The music video for Young Fathers' "In My View" begins with several entirely disconnected visions: the band made up and posing, a sinner bowing before a priest, two men holding each other's faces, a dancing cowboy, and so on. The action heightens: the sinners turn on the priest, the men thrust each others' faces aggressively, and the cowboy begins to sweat. Just as everything comes to a peak, they glance off camera, hands can be seen making adjustments, and a title card reads: "The Art of Making People Care." The behind–the–scenes becomes the video, the cameras are visible, and the producers behind the video are shown putting together the scenes. To say nothing of the music, it's a stunning three minutes of art.

Alloysious Massaquoi, Kayus Bankole and Graham 'G' Hastings make up the Scottish trio Young Fathers, who collectively write and produce experimental rap/hip–hop/something else entirely. Their music is hard to draw a comparison or reference to because it is completely unique. Combining big drums, dark and heavy electronic sounds, and their three voices (which can go from gritty to cartoonish in an instant), their music can at best be described as what I imagine Killmonger from Black Panther listens to when he works out. It's chaotic and frenetic at times, but can hit a deep spot in the listener's psyche—and the ideology behind the record is even more moving. 

Their latest album set out to be their most accessible, which is to say, with a slight pop structure. With quite possibly the most striking album cover of 2018, Cocoa Sugar, they took all the things that made their previous album, White Men Are Black Men Too (2015) and upped the ante. With a clear, curated vision behind the album, but also a fine sheen of polish, it blends from track to track while each one stands on its own. Their sounds are hard to place, usually incorporating elements of breath, retro–synths, and group vocals, all of which take root in the listener's mind. Despite their distinct sound, their music feels oddly universal. On the softest song of the album, "Lord," they sing "Fading together/ Love is blind/ Her love is kind/ Her love is mine," a sentimental lyric in a song that builds into noise and harmonies. 

The trio all hail from Edinburgh in different ways: Bankole born to Nigerian parents, Massaquoi fleeing the Liberian Civil War as a child refugee, and Hastings born in Scotland, raised by a single father. The three met by chance at a bar's hip–hop night, and produced two mixtapes before releasing their debut album Dead. The trio has received critical acclaim since then, winning the Scottish Album of the Year Award twice (Tape Two in 2014 and Cocoa Sugar in 2018) and the Mercury Prize in 2017 for Dead.

The band's history comes out in their music, touching on politics, religion, and philosophy, all through poetic lyrics.

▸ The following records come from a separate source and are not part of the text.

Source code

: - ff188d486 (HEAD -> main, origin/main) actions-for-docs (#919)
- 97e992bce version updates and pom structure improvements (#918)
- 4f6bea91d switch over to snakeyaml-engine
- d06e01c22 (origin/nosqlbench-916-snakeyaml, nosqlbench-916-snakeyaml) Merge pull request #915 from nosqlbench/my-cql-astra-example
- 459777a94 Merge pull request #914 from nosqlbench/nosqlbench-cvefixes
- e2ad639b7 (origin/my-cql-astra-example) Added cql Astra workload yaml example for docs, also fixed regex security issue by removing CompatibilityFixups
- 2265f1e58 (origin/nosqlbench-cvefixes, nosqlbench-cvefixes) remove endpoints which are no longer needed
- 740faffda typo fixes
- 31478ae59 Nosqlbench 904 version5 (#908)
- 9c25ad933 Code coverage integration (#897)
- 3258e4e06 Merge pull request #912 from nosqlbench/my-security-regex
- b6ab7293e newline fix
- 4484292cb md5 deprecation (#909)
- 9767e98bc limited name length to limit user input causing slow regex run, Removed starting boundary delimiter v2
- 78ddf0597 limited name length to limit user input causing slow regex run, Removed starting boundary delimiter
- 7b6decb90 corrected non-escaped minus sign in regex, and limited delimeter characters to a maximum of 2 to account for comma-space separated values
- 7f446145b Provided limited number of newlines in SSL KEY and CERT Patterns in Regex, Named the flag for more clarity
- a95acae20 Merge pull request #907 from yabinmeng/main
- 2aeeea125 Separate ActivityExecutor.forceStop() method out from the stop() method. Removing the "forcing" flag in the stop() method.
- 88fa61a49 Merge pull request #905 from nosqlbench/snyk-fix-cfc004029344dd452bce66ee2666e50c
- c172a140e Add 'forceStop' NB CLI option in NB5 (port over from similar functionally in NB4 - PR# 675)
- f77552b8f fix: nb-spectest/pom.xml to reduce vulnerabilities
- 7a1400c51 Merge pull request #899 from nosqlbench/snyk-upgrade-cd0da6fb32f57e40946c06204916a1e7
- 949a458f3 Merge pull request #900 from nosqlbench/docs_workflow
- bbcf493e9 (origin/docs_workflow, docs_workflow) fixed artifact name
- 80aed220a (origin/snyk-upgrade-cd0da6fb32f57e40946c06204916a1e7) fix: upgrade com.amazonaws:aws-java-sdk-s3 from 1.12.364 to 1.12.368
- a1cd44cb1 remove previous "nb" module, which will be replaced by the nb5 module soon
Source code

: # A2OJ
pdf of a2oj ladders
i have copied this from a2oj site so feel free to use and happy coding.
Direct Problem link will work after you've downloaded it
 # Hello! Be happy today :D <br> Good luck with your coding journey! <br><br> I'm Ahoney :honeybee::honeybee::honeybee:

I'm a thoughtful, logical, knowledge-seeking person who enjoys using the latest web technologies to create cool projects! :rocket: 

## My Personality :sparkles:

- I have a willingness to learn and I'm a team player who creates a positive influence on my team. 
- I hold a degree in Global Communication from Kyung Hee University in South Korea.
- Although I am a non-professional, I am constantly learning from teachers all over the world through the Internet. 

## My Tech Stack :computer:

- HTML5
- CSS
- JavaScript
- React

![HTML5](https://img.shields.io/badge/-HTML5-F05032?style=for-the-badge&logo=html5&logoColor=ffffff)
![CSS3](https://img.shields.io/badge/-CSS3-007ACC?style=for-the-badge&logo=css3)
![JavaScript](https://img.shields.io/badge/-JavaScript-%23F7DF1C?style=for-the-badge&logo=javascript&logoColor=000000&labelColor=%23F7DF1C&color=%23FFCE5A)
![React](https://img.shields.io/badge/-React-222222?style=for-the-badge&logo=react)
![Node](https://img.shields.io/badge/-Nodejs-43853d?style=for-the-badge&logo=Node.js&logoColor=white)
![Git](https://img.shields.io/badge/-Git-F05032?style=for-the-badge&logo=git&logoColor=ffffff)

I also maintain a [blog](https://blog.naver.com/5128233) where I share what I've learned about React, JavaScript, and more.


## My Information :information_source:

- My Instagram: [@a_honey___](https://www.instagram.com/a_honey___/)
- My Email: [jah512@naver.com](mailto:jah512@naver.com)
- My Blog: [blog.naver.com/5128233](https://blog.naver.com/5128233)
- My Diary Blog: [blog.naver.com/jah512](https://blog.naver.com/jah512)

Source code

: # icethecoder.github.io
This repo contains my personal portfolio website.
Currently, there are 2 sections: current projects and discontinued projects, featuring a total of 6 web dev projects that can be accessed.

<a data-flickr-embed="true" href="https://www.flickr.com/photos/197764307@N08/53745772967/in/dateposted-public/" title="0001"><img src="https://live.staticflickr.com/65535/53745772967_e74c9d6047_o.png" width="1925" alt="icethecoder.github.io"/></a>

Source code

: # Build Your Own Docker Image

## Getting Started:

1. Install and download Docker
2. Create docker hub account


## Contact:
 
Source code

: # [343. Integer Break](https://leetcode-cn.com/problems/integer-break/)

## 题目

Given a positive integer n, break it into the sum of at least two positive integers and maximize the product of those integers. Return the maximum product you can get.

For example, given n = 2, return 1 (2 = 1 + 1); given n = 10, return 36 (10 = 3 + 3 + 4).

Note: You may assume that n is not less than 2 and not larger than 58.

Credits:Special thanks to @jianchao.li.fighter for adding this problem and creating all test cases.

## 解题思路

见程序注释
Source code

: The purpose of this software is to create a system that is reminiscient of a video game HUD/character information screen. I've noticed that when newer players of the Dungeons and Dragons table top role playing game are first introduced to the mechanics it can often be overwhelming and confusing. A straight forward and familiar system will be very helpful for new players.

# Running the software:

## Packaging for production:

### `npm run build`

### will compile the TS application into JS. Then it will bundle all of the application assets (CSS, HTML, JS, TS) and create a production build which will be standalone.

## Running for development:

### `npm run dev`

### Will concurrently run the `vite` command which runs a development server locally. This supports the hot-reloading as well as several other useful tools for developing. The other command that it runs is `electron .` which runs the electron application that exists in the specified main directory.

On "Cocoa Sugar," the narrator, a father being separated from his daughter whom he calls "Cocoa Sugar," sings, " I'm gonna miss you/ I'm gonna deliver you/ But first I got to some business to care of/ I got to some business to attend to." Contrast that with a song like "Toy," where they sing, "Emaciated kinda wasted, can't remember what the time in which we met/ Somewhere in Tucson, I watched for one or two songs then I left" describing an inconsequential day in the life. Both feel like more than the sum of their parts, ascending and crashing so spectacularly that it's like watching a rodeo or a monster truck rally, with the entirety of the spectacle resting in the hazard. 

If one were to have to put a stamp on the band's sound, it would have to be "epic." Each song hits highs and lows, captures the listeners attention, and then takes a twist. In the "In My View" video, the tips for "making people care" include: "Use shock & surprise"; "show me your softer side"; and "Hook me in the first five seconds." It's clear that Young Fathers takes their own advice to heart.